On Sunday, Sept. 24, a federal election took place in Germany to determine the role of chancellor and parliamentary positions. Germans had the opportunity to cast two votes: one for a a candidate in their home region, and another for a political party. Both votes determined the allocation of seats in the Bundestag, Germany’s parliament.
Although center-right leader Angela Merkel won her fourth term as chancellor, the far-right party, Alternative for Germany (AfD), received thirteen percent of the vote as well. Four years ago, AfD received only 4.7 percent of the vote; this increase in support largely stems from German nationalists who are unsatisfied with the long-ruling Christian Democratic Union (CDU) Party and hold anger over the increasing presence of immigrants in the country. The CDU won 32.9 percent of the vote, about 9 percent less than the last election. The Social Democrats, Germany’s second-most popular political party, won nearly 21 percent of votes, down about 5 percent from four years ago.
Over the past decade, Merkel has pushed several political reform efforts involving immigration. But in a recent compromise with the Christian Social Union (CSU) Party, which opposes her own CDU party, she agreed to cap the number of refugees Germany accepts each year to 200,000. This was in response to Merkel’s past open-door policy on immigration, which allowed for over a million people to enter the country in 2015, mainly coming from Turkey and other parts of the Middle East. The CDU and CSU parties released a joint statement on Oct. 9, which said: “We will continue our efforts to reduce, sustainably and permanently, the number of people who flee to Germany and Europe, so that a situation like that of 2015 will not and cannot be repeated.”

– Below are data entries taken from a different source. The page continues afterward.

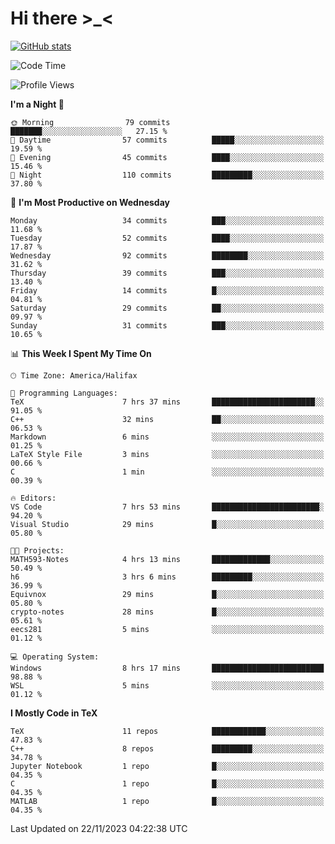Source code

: # Hi there \>_<

[![GitHub stats](https://github-readme-stats.vercel.app/api?username=ARessegetesStery&show_icons=true&theme=transparent)](https://github.com/anuraghazra/github-readme-stats)

<!--START_SECTION:waka-->
![Code Time](http://img.shields.io/badge/Code%20Time-500%20hrs%2047%20mins-blue)

![Profile Views](http://img.shields.io/badge/Profile%20Views-11-blue)

**I'm a Night 🦉** 

```text
🌞 Morning                79 commits          ███████░░░░░░░░░░░░░░░░░░   27.15 % 
🌆 Daytime                57 commits          █████░░░░░░░░░░░░░░░░░░░░   19.59 % 
🌃 Evening                45 commits          ████░░░░░░░░░░░░░░░░░░░░░   15.46 % 
🌙 Night                  110 commits         █████████░░░░░░░░░░░░░░░░   37.80 % 
```
📅 **I'm Most Productive on Wednesday** 

```text
Monday                   34 commits          ███░░░░░░░░░░░░░░░░░░░░░░   11.68 % 
Tuesday                  52 commits          ████░░░░░░░░░░░░░░░░░░░░░   17.87 % 
Wednesday                92 commits          ████████░░░░░░░░░░░░░░░░░   31.62 % 
Thursday                 39 commits          ███░░░░░░░░░░░░░░░░░░░░░░   13.40 % 
Friday                   14 commits          █░░░░░░░░░░░░░░░░░░░░░░░░   04.81 % 
Saturday                 29 commits          ██░░░░░░░░░░░░░░░░░░░░░░░   09.97 % 
Sunday                   31 commits          ███░░░░░░░░░░░░░░░░░░░░░░   10.65 % 
```


📊 **This Week I Spent My Time On** 

```text
🕑︎ Time Zone: America/Halifax

💬 Programming Languages: 
TeX                      7 hrs 37 mins       ███████████████████████░░   91.05 % 
C++                      32 mins             ██░░░░░░░░░░░░░░░░░░░░░░░   06.53 % 
Markdown                 6 mins              ░░░░░░░░░░░░░░░░░░░░░░░░░   01.25 % 
LaTeX Style File         3 mins              ░░░░░░░░░░░░░░░░░░░░░░░░░   00.66 % 
C                        1 min               ░░░░░░░░░░░░░░░░░░░░░░░░░   00.39 % 

🔥 Editors: 
VS Code                  7 hrs 53 mins       ████████████████████████░   94.20 % 
Visual Studio            29 mins             █░░░░░░░░░░░░░░░░░░░░░░░░   05.80 % 

🐱‍💻 Projects: 
MATH593-Notes            4 hrs 13 mins       █████████████░░░░░░░░░░░░   50.49 % 
h6                       3 hrs 6 mins        █████████░░░░░░░░░░░░░░░░   36.99 % 
Equivnox                 29 mins             █░░░░░░░░░░░░░░░░░░░░░░░░   05.80 % 
crypto-notes             28 mins             █░░░░░░░░░░░░░░░░░░░░░░░░   05.61 % 
eecs281                  5 mins              ░░░░░░░░░░░░░░░░░░░░░░░░░   01.12 % 

💻 Operating System: 
Windows                  8 hrs 17 mins       █████████████████████████   98.88 % 
WSL                      5 mins              ░░░░░░░░░░░░░░░░░░░░░░░░░   01.12 % 
```

**I Mostly Code in TeX** 

```text
TeX                      11 repos            ████████████░░░░░░░░░░░░░   47.83 % 
C++                      8 repos             █████████░░░░░░░░░░░░░░░░   34.78 % 
Jupyter Notebook         1 repo              █░░░░░░░░░░░░░░░░░░░░░░░░   04.35 % 
C                        1 repo              █░░░░░░░░░░░░░░░░░░░░░░░░   04.35 % 
MATLAB                   1 repo              █░░░░░░░░░░░░░░░░░░░░░░░░   04.35 % 
```




 Last Updated on 22/11/2023 04:22:38 UTC
<!--END_SECTION:waka-->
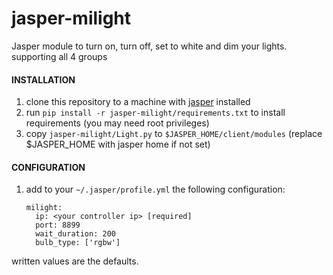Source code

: # jasper-milight
Jasper module to turn on, turn off, set to white and dim your lights. supporting all 4 groups

#### INSTALLATION
1. clone this repository to a machine with [jasper](http://jasperproject.github.io/) installed
1. run `pip install -r jasper-milight/requirements.txt` to install requirements (you may need root privileges)
1. copy `jasper-milight/Light.py` to `$JASPER_HOME/client/modules` (replace $JASPER_HOME with jasper home if not set)

#### CONFIGURATION
1. add to your `~/.jasper/profile.yml` the following configuration:
   ```
   milight:
     ip: <your controller ip> [required]
     port: 8899
     wait_duration: 200
     bulb_type: ['rgbw']
   ```
written values are the defaults.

Now, political experts predict that it will be much harder for Merkel to form unity and communicate among the conservative bloc to make political progress. She will have to cooperate with the pro-business Free Democrats and the environmentally-minded Greens, parties which have varied political agendas. Merkel also faces a more powerful opposition from the AfD, which is determined to make its presence heard in Germany. In a post-election speech, one of the party’s leaders stated: “Dear friends, now that we’re obviously the third-biggest power … the government has to buckle up. We will hunt them. We will hunt Frau Merkel, and we will reclaim our country and our people.”
Political tensions persist in Germany as parties come into conflict over the country’s future.